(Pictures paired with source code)

**********

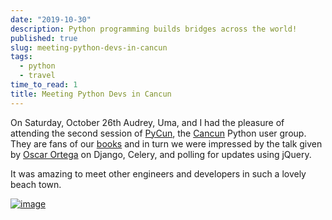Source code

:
 ```yaml
---
date: "2019-10-30"
description: Python programming builds bridges across the world!
published: true
slug: meeting-python-devs-in-cancun
tags:
  - python
  - travel
time_to_read: 1
title: Meeting Python Devs in Cancun
---
```


On Saturday, October 26th Audrey, Uma, and I had the pleasure of attending the second session of [PyCun](https://www.meetup.com/Py-Cun/), the [Cancun](https://en.m.wikipedia.org/wiki/Canc%C3%BAn) Python user group. They are fans of our [books](/pages/books) and in turn we were impressed by the talk given by [Oscar Ortega](https://github.com/oortega) on Django, Celery, and polling for updates using jQuery.

It was amazing to meet other engineers and developers in such a lovely beach town.

[![image](images/pycun.jpeg)](https://www.meetup.com/Py-Cun/)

**********

• [Exercise prompt] Across the entries above, find the lines with the string "https" and copy them.

• [Exercise answer]
On Saturday, October 26th Audrey, Uma, and I had the pleasure of attending the second session of [PyCun](https://www.meetup.com/Py-Cun/), the [Cancun](https://en.m.wikipedia.org/wiki/Canc%C3%BAn) Python user group. They are fans of our [books](/pages/books) and in turn we were impressed by the talk given by [Oscar Ortega](https://github.com/oortega) on Django, Celery, and polling for updates using jQuery.
[![image](images/pycun.jpeg)](https://www.meetup.com/Py-Cun/)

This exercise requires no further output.